As an Insolvency Practitioner (IP) advising a Director prior to insolvency proceedings,  commenting on the likelihood of the director being disqualified is particularly difficult, as the final decision to take action is within the remit of the Insolvency Service, and there may be issues that the IP is not initially aware of that are relevant to that decision.

In my experience, particularly for smaller cases, where the Directors have no history of previous Insolvencies, the chances of receiving a ban are fairly low.  However, my experience may be skewed by being based on too small a sample, i.e. my own case load.

In order to be able to offer Directors a clearer opinion on the matter, I decided to undertake some research using a larger sample set.  This proved to be relatively straightforward, as the necessary data was available online at Companies House.  I proceeded to collate the numbers for the total Company insolvencies, and total  Director Disqualifications for the United Kingdom, for the 5 year period to 31 March 2012, then analysed the two sets of figures.

The numbers in detail are shown in the table below.  These are reliable numbers as all the appointments and disqualifications for the period are recorded at Companies House.

There are some possible timing issues, in that a Liquidation in 2008 may lead to a disqualification in 2009, 2010, or even later.  The Insolvency Service have 2 years after the date of Liquidation to instigate proceedings.

But timing issues should even out over a five year period, therefore I consider the 5 year average is a reasonably accurate figure.

And that figure is 5.25%.  Effectively only one in twenty directors of companies that went into Liquidation, Administration or Receivership were disqualified from acting as a Director in the 5 year period to 31 March 2012.

Or in other words, there is almost a 95% probability of not being disqualified if your company is subject to formal insolvency proceedings.

It appears clear that for smaller cases in particular, where the company has failed for reasons outwith the control of the Directors, or as a result of management errors that are apparent with the benefit of hindsight, the risks of a disqualification are low.

For larger cases, where the debts are higher, and where there is evidence of serious misconduct, then the likelihood of the Insolvency Service taking action increases dramatically.

The insolvency laws have been designed to promote a rescue culture, to support entrepreneurship and risk taking, to promote wealth creation and job creation.  These figures lend some support to the contention that the system is working fairly well.

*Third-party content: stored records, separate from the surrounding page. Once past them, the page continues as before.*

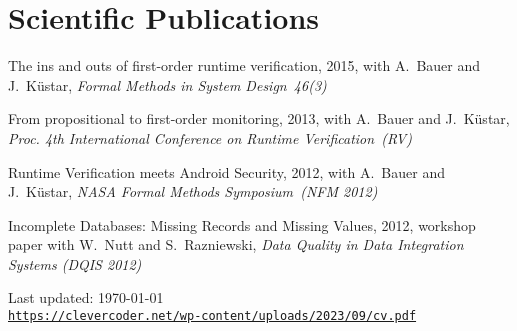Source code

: \documentclass[letterpaper]{article}
\def\footerlink{https://clevercoder.net/wp-content/uploads/2023/09/cv.pdf}
\newenvironment{no-indent-itemize}{
  \begin{list}{}{
    \setlength{\leftmargin}{0em}
  }
}{
  \end{list}
}
\begin{document}
\section*{Scientific Publications}
\begin{no-indent-itemize}
  \item The ins and outs of first-order runtime verification, 2015, with A.~Bauer and J.~K\"{u}star, 
        {\it Formal Methods in System Design~46(3)}
  \item From propositional to first-order monitoring, 2013, with A.~Bauer and J.~K\"{u}star, 
        {\it Proc. 4th International Conference on Runtime Verification~(RV)}
  \item Runtime Verification meets Android Security, 2012, with A.~Bauer and J.~K\"{u}star, 
        {\it NASA Formal Methods Symposium~(NFM 2012)}
  \item Incomplete Databases: Missing Records and Missing Values, 2012, workshop paper with 
        W.~Nutt and S.~Razniewski, {\it Data Quality in Data Integration Systems (DQIS 2012)}
\end{no-indent-itemize}

\bigskip
\begin{center}
  \begin{footnotesize}
    Last updated: \today \\
    \href{\footerlink}{\texttt{\footerlink}}
  \end{footnotesize}
\end{center}
\end{document}

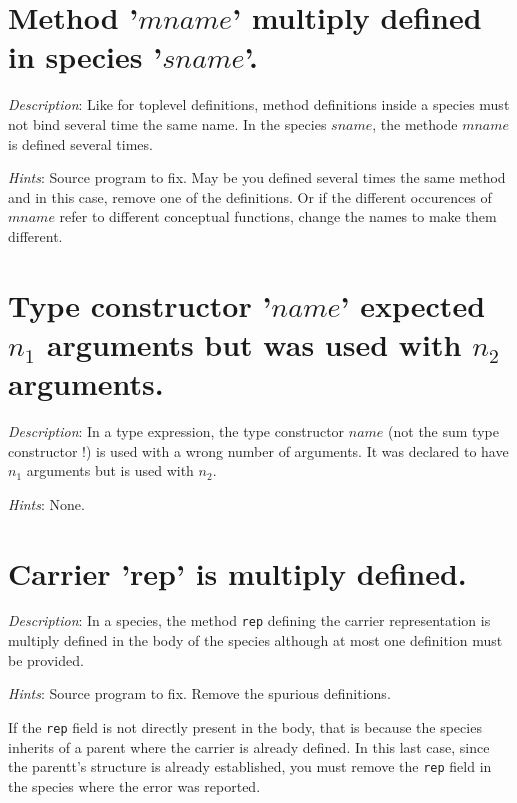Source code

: \section*{Method '$mname$' multiply defined in species '$sname$'.}

{\em Description}: Like for toplevel definitions, method definitions
inside a species must not bind several time the same name. In the
species $sname$, the methode $mname$ is defined several times.

{\em Hints}: Source program to fix. May be you defined several times
the same method and in this case, remove one of the definitions. Or if
the different occurences of $mname$ refer to different conceptual
functions, change the names to make them different.



\section*{Type constructor '$name$' expected $n_1$ arguments but was
  used with $n_2$ arguments.}

{\em Description}: In a type expression, the type constructor $name$
(not the sum type constructor !) is used with a wrong number of
arguments. It was declared to have $n_1$ arguments but is used with
$n_2$.

{\em Hints}: None.



\section*{Carrier 'rep' is multiply defined.}

{\em Description}: In a species, the method {\tt rep} defining the
carrier representation is multiply defined in the body of the species
although at most one definition must be provided.

{\em Hints}: Source program to fix. Remove the spurious definitions.

If the {\tt rep} field is not directly present in the
body, that is because the species inherits of a parent where the
carrier is already defined. In this last case, since the parentt's
structure is already established, you must remove the {\tt rep} field
in the species where the error was reported.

Directors are being given the opportunity to learn from their mistakes, and are not being prevented from having another go, or from being put off starting a business in the first place.

 

 

United Kingdom Corporate Insolvencies and Directors Disqualification Trends
(Source: http://www.companieshouse.gov.uk/about/pdf/companiesRegActivities2011_2012.pdf)
12 months to 12 months to 12 months to 12 months to 12 months to 5 year Total
31-Mar-08 31-Mar-09 31-Mar-10 31-Mar-11 31-Mar-12
Insolvent Liquidations 15,281 19,436 20,995 18,130 19,078 92,920
Receiverships 634 1,063 1,526 1,312 1,379 5,914
Administration 2,733 5,527 3,879 3,032 3,023 18,194
Total 18,648 26,026 26,400 22,474 23,480 117,028
Director Disqualifications
Insolvency Act 2000 Section 6 – By Undertaking * 885 888 1,152 1,162 1,147 5,234
Company Directors Disqualification Act 1986
Sections 2-5 (conviction of indictable offence) 191 198 196 214 223 1,022
Section 6 (unfit director of insolvent company) * 138 143 185 227 221 914
Section 8 (following BIS investigation) 22 23 10 12 6 73
Section 10 (wrongful trading) 0 0 0 0 0 0
Total 1,236 1,252 1,543 1,615 1,597 7,243
Insolvency Related Disqualifications * 1,023 1,031 1,337 1,389 1,368 6,148
Year on Year Disqualifications as a percentage of insolvencies 5.49% 3.96% 5.06% 6.18% 5.83%
Year on prior year Disqualifications as a percentage of insolvencies 5.53% 5.14% 5.26% 6.09%
Year on 2 years prior Disqualifications as a percentage of insolvencies 7.17% 5.34% 5.18%
Average annual percentage rate of Disqualification due to Insolvency 5.25%
Note:  CVA statistics excluded as there is no conduct report on Directors 466 609 781 750 767
CVA as percentage of total insolvencies 2.44% 2.29% 2.87% 3.23% 3.16%

 

UK Employment Law Debate – TUPE – Causes Job Losses

The current laws are very much in favour of the Employee, too much so.

Our laws have been devised to help employees, but they have gone to far, to the extent that this good intention has backfired and led to hundreds of thousands of jobs being lost that might otherwise have been saved.

How has this happened.?  As a result of draconian laws whereby small firms are faced with ruinous payments to make long serving employees redundant.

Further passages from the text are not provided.